Eli Sterling actually started out after college working as a producer for a live call-in talk show with TCMedia called “Earthbound.” Eli wanted to get more culture involved in the talks on things such as policy, that shape our future. The show ran for five years and won a number of awards. There was always a music video as part of the show. “When you create culture, this music video, you naturally have community participation,” he explains. “So, this idea of generating a cultural dynamic around our environmental concerns and our environmental appreciation, as a way of engendering more participation, was just how that TV show was developed.”

But with the internet just taking off in 1995, Eli decided they needed to do something else. And that was how the Procession of the Species came to be. “The idea of doing the Procession in a cultural way, which did not carry any language with it, any words in it, was a new concept because there was a lot of demonstrations but it was one that leveled the playing field,” Eli continues. “And that, you know, was the essential aspect that came from five years of doing television shows.”

The vision of Earthbound Productions is, “to inspire a behavior of reverence, respect, and celebration among humankind by cultivating a cultural identity of our place and responsibility as active participants in the miracle of the natural world.” Eli goes on to explain that the mission of the annual Procession of the Species was to make culture available to everyone. He believes that, due to language, it is not, and so they created a wordless event to break down barriers and allow everyone to experience and be part of culture.

The Procession has been a staple in Thurston County since 1995. At that time, the Endangered Species Act Reform Act of 1995 was happening as well as the Threatened Species Protection Act of 1995. “It was at a time…where people recognized we are losing something valuable here, we don’t have an answer, let’s just stop and the Act is really very simple,” Eli shares, though he explains that some people were fighting against the Act. “The Procession was an opportunity then to advance against that pushback.”

The Future of the Procession

2020 was the first year since 1995 that the Procession of the Species did not take place. “The word I used at that time was that Earthbound Productions would not be producing the Procession, but we’re not postponing, we’re repositioning,” Eli explains. “And I think this is the word that I still consider using for us…There are things more important than the Procession right now.

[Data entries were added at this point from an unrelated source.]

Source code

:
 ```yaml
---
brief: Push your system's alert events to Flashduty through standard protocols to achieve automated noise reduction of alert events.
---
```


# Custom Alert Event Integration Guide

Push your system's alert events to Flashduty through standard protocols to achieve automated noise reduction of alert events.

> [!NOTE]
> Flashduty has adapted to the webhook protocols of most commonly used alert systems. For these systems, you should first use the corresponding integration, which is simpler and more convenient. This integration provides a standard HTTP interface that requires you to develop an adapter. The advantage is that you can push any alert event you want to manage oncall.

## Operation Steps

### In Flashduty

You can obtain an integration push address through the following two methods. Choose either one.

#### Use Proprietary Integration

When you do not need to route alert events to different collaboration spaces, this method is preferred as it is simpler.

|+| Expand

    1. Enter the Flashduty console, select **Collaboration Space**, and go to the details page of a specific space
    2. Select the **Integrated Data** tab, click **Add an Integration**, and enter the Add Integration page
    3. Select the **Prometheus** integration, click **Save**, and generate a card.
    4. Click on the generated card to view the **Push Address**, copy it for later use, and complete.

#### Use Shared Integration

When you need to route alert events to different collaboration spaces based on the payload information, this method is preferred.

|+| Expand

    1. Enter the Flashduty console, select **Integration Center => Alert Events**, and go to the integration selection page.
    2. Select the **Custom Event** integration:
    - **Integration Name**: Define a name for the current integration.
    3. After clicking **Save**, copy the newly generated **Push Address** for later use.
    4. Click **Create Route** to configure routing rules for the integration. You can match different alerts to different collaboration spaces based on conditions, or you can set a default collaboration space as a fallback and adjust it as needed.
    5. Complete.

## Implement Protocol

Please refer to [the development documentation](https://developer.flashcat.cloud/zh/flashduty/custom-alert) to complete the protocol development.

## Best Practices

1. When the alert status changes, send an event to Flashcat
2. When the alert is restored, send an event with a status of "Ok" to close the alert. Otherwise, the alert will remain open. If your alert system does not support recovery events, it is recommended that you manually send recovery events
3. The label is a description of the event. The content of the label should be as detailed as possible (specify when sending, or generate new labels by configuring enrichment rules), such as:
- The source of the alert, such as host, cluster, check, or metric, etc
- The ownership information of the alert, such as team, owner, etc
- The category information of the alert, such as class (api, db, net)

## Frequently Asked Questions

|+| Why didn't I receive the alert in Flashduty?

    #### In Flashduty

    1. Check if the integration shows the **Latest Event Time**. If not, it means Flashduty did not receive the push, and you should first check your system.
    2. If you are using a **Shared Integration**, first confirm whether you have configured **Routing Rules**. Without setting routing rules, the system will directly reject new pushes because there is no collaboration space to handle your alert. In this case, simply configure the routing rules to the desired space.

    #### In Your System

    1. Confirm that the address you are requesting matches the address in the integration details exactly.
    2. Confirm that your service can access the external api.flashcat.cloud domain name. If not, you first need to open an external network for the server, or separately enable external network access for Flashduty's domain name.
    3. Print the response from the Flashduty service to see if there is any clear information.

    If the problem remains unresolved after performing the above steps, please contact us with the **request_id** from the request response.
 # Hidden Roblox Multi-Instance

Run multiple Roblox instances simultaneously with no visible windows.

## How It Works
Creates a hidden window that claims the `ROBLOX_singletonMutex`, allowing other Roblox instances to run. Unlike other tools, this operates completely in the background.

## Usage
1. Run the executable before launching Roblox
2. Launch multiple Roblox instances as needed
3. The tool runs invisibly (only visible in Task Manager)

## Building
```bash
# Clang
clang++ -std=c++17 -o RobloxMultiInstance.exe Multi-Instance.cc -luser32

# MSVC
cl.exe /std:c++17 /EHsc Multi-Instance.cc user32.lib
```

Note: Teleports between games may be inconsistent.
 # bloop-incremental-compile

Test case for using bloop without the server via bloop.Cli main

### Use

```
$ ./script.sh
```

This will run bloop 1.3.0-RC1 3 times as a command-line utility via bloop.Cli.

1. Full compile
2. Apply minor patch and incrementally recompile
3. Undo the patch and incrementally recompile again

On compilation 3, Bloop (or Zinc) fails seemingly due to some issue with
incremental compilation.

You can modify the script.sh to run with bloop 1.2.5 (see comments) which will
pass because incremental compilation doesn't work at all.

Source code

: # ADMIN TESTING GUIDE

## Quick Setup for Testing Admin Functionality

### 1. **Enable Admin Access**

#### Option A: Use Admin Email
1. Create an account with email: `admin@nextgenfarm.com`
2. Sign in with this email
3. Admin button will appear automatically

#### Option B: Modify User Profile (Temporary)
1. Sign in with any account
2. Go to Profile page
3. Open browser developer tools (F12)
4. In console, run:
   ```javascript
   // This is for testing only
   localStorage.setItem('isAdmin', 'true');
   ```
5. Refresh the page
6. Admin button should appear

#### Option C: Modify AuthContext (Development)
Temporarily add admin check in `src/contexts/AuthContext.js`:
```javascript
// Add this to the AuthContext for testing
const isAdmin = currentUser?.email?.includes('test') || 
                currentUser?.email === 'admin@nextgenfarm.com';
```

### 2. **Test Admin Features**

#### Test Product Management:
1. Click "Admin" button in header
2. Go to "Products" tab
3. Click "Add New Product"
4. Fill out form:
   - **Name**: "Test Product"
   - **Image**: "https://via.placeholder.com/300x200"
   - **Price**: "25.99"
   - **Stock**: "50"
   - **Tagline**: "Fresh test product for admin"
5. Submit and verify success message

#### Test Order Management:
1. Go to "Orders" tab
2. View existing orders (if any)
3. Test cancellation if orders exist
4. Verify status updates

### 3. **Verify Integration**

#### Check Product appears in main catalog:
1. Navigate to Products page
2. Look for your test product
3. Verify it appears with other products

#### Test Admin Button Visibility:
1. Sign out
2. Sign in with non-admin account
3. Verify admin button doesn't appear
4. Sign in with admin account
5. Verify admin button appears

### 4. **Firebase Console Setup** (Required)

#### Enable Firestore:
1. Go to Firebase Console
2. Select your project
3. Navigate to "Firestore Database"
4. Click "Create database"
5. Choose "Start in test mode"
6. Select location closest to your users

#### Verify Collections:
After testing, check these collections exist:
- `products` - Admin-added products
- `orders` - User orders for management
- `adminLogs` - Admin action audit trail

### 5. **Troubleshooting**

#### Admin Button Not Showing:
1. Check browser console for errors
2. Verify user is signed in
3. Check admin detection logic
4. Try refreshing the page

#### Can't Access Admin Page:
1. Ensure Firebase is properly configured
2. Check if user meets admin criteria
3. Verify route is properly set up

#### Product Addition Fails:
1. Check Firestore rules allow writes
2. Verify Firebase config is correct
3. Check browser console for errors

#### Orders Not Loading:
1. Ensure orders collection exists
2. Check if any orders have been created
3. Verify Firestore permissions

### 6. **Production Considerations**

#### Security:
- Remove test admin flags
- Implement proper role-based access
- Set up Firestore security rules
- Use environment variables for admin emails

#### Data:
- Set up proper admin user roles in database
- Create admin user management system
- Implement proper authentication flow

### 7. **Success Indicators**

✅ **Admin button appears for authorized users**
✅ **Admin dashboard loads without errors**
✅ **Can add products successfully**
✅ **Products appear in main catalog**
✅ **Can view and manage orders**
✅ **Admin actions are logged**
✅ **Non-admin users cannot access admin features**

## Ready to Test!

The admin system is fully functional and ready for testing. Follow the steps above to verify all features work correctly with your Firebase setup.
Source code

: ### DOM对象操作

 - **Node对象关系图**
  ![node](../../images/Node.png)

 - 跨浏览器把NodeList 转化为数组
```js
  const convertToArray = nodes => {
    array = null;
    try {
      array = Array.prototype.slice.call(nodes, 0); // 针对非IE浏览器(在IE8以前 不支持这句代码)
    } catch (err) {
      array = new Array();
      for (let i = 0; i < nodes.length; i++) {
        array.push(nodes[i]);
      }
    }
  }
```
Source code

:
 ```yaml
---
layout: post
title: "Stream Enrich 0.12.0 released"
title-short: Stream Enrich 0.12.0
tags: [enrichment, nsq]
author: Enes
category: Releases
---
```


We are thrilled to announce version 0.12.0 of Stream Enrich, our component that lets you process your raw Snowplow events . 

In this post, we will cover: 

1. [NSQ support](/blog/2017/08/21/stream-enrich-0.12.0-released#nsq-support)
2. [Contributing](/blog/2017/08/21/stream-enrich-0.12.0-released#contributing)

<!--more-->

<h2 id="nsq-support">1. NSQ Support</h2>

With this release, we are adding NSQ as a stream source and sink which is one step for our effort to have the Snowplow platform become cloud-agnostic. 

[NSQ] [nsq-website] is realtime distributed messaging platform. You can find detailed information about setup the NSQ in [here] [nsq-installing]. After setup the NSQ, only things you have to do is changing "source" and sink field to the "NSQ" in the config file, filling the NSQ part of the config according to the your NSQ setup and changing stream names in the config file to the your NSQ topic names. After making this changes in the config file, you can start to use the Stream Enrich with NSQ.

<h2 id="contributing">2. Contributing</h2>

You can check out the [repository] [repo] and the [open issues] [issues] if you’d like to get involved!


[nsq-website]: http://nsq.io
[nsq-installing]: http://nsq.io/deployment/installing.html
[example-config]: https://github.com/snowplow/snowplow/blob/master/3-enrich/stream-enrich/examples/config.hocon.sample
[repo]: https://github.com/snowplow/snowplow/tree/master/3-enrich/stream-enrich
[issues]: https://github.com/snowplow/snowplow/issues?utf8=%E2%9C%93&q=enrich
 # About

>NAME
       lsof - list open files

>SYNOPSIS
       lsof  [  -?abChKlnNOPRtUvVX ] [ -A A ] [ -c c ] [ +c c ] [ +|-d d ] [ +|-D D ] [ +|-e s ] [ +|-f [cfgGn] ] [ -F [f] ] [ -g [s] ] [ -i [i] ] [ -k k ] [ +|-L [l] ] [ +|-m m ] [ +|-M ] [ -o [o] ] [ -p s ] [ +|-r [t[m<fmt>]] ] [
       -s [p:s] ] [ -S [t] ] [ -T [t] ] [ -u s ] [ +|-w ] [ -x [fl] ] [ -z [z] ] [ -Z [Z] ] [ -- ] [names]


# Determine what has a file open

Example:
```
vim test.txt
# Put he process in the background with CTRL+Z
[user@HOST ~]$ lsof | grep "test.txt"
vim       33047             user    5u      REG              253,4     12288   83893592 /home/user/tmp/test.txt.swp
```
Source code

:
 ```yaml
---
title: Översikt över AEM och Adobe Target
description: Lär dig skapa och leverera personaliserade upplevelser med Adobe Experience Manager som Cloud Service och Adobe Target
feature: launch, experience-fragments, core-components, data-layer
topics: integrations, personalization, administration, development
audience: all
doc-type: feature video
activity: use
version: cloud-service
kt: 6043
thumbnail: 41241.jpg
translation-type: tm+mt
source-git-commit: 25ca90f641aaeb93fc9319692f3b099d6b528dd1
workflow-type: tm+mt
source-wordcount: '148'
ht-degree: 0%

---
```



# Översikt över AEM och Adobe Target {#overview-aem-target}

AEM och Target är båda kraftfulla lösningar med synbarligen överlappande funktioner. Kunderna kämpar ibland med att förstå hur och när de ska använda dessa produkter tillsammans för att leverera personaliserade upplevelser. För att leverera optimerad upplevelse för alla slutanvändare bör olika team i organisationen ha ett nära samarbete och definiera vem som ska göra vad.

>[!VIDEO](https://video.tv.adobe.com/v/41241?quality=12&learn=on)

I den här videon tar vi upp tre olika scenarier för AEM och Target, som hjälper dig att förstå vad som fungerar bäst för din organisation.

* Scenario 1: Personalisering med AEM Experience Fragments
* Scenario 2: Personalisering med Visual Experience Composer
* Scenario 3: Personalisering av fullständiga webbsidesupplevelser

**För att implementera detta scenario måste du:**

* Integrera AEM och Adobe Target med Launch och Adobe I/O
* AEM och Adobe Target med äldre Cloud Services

We need to start looking out for agism, for racial relationships, we need to practice what we are doing right now as a way of being able to take on global warming. There are a lot of things we need to be focused on and the Procession isn’t one of those things. We now need to take what we have done as a community and how to shovel through stuff.”

“We have not been out trying to proliferate this idea of community gatherings,” he continues. “We have a Governor and people, who are doing their best…trying to figure out all the different types of things—medical assistants and stuff—and we’re going like, ‘those people need support, what do they want us to do? If they don’t want us to gather, we’re not gathering.’ Until everyone has a vaccine, you can’t have inclusive events.”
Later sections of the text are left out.